**Exercise details**
Somewhere below is a line with "On the positive" and, later, a line with "b(1-r)(1-\vartheta_b-\epsilon),\qquad"; repeat those two lines and all the lines between them, exactly as they are.

**Task material**
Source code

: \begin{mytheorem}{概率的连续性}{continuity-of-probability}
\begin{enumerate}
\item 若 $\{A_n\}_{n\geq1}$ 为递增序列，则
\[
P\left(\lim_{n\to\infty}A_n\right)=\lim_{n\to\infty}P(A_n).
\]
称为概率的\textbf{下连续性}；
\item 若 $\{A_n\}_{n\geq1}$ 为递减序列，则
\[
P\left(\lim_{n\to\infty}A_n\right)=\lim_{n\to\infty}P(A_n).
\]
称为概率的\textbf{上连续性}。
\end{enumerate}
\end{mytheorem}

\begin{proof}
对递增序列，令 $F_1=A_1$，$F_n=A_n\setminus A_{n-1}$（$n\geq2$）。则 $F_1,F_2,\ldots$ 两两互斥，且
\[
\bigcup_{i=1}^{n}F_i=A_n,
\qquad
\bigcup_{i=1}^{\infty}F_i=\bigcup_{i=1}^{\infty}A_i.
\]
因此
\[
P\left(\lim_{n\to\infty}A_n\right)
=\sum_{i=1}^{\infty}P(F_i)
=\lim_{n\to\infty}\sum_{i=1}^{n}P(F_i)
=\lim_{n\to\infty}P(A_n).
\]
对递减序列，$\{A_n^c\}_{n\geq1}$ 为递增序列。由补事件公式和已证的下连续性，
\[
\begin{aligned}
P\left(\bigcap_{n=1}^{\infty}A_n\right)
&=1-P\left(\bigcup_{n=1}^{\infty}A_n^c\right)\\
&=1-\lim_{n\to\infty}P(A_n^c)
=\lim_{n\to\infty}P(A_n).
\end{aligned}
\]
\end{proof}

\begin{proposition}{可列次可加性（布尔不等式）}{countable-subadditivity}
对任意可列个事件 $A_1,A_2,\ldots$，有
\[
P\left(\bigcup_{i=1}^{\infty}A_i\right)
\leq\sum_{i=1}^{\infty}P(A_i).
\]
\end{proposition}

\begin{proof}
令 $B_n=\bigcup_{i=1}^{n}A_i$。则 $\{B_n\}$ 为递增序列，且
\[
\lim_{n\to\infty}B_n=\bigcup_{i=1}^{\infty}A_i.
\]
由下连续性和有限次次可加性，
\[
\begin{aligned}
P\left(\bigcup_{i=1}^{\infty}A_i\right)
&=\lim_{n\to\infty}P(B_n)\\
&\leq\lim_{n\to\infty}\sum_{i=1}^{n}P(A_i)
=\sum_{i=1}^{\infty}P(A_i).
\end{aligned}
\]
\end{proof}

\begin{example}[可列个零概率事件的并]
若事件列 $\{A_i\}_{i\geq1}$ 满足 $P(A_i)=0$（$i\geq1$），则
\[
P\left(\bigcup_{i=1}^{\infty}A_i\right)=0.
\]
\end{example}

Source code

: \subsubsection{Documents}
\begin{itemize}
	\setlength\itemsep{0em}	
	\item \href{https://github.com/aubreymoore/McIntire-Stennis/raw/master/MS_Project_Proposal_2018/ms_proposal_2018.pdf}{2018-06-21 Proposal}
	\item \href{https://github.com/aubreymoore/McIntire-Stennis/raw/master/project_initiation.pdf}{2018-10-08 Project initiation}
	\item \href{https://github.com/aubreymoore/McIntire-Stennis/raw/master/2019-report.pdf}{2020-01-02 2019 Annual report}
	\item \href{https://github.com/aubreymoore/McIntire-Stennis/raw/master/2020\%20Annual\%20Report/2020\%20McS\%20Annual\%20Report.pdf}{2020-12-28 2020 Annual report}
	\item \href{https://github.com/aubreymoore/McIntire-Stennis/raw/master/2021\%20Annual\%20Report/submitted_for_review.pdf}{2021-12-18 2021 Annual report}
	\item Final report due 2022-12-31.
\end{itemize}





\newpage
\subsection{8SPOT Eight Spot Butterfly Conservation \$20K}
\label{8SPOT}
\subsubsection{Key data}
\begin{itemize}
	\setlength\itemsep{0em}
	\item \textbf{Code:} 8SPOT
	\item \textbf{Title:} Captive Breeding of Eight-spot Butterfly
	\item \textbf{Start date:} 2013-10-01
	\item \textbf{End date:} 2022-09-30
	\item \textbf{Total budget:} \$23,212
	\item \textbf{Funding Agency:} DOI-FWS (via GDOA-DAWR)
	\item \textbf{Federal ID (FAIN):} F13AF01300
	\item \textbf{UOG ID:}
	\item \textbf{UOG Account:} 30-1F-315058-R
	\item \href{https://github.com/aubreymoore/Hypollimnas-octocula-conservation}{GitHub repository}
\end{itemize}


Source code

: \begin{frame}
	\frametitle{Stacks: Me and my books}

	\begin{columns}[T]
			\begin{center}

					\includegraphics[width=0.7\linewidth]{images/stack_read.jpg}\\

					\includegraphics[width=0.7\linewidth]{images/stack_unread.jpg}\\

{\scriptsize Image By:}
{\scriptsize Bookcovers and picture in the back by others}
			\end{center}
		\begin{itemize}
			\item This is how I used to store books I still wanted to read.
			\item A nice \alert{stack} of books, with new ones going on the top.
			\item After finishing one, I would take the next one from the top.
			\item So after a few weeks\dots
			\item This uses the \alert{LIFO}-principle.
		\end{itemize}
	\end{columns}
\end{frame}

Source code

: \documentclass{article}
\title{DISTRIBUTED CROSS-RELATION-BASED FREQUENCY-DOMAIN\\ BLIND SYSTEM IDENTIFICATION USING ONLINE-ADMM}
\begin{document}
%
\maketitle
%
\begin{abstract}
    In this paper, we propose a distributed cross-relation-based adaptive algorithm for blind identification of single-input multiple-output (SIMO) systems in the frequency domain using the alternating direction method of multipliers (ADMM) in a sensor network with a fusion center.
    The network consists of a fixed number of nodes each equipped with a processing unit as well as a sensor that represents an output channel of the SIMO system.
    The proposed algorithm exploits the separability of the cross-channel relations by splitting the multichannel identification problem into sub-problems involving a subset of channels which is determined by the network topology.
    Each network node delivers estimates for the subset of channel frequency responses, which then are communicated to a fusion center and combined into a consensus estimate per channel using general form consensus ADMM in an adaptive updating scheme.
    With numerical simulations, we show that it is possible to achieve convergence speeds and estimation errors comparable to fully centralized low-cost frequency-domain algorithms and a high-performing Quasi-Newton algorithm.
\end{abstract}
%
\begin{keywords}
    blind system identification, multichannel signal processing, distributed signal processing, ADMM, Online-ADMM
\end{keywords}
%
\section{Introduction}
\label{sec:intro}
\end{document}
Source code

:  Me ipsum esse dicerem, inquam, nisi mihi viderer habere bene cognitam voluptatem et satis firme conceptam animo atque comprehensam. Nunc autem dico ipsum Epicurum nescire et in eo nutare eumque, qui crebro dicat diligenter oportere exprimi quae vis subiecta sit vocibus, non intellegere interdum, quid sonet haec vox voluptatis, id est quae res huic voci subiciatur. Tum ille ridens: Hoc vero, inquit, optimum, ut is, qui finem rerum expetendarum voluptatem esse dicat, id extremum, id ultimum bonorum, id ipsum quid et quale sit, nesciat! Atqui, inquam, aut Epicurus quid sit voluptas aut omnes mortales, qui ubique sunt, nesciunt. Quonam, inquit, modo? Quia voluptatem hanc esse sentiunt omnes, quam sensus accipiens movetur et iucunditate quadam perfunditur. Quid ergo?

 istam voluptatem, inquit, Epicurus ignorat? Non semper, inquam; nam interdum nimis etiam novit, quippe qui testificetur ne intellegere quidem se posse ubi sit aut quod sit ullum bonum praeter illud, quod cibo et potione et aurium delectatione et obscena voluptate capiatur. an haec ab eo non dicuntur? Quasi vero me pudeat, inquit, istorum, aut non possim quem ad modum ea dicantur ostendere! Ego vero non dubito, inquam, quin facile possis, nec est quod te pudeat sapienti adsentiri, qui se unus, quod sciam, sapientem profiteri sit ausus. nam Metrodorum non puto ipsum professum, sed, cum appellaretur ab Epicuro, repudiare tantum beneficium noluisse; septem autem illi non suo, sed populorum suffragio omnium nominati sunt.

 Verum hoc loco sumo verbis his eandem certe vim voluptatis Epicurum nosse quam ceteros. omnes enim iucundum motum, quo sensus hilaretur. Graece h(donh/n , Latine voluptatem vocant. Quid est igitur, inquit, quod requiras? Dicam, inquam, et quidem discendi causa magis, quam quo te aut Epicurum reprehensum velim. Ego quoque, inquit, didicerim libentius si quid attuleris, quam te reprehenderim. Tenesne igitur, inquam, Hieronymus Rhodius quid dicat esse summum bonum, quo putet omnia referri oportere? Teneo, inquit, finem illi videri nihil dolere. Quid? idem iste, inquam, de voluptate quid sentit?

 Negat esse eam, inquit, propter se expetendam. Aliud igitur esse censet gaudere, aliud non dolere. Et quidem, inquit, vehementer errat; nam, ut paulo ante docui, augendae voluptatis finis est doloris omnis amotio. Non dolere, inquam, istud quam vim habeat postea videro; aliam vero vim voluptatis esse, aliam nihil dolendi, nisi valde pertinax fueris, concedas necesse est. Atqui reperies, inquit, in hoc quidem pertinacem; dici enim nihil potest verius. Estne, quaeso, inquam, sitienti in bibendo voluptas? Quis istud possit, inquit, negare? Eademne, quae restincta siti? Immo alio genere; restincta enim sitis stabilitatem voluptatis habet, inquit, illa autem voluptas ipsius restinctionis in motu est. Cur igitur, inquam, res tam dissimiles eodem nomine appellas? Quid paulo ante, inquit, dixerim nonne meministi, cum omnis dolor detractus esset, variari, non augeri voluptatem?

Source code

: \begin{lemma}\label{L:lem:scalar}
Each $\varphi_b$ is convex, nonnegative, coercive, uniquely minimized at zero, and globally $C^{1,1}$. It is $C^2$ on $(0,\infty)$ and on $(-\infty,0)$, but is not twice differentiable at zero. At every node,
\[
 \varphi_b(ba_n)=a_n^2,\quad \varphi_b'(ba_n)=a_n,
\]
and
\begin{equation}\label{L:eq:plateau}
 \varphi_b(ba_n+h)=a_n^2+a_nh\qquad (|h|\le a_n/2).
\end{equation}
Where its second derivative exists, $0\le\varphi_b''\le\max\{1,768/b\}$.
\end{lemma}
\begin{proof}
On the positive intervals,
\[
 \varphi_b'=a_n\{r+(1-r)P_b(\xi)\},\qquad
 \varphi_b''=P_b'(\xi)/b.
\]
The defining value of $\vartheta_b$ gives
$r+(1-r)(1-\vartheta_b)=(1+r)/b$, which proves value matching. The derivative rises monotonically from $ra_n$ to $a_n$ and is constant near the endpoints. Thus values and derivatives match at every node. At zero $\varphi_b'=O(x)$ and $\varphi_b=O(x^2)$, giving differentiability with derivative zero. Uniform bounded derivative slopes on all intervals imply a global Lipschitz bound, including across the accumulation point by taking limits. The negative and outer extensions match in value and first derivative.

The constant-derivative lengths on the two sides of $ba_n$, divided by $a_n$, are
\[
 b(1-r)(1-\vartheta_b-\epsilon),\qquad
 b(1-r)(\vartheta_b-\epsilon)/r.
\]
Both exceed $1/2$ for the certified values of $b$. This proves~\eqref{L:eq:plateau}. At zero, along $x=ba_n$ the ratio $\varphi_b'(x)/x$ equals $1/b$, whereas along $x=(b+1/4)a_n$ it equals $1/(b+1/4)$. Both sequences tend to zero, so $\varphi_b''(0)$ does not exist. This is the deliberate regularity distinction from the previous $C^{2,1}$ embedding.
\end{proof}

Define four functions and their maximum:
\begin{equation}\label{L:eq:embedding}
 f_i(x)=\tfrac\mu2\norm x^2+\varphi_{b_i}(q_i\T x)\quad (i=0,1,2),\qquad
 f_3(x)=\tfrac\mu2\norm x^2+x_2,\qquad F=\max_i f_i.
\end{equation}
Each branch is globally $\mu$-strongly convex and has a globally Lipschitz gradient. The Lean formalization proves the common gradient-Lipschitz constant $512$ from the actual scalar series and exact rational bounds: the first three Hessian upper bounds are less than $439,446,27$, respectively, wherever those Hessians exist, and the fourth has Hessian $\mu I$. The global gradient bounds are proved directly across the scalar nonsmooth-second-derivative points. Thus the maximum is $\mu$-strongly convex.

**Result of the task**
On the positive intervals,
\[
 \varphi_b'=a_n\{r+(1-r)P_b(\xi)\},\qquad
 \varphi_b''=P_b'(\xi)/b.
\]
The defining value of $\vartheta_b$ gives
$r+(1-r)(1-\vartheta_b)=(1+r)/b$, which proves value matching. The derivative rises monotonically from $ra_n$ to $a_n$ and is constant near the endpoints. Thus values and derivatives match at every node. At zero $\varphi_b'=O(x)$ and $\varphi_b=O(x^2)$, giving differentiability with derivative zero. Uniform bounded derivative slopes on all intervals imply a global Lipschitz bound, including across the accumulation point by taking limits. The negative and outer extensions match in value and first derivative.

The constant-derivative lengths on the two sides of $ba_n$, divided by $a_n$, are
\[
 b(1-r)(1-\vartheta_b-\epsilon),\qquad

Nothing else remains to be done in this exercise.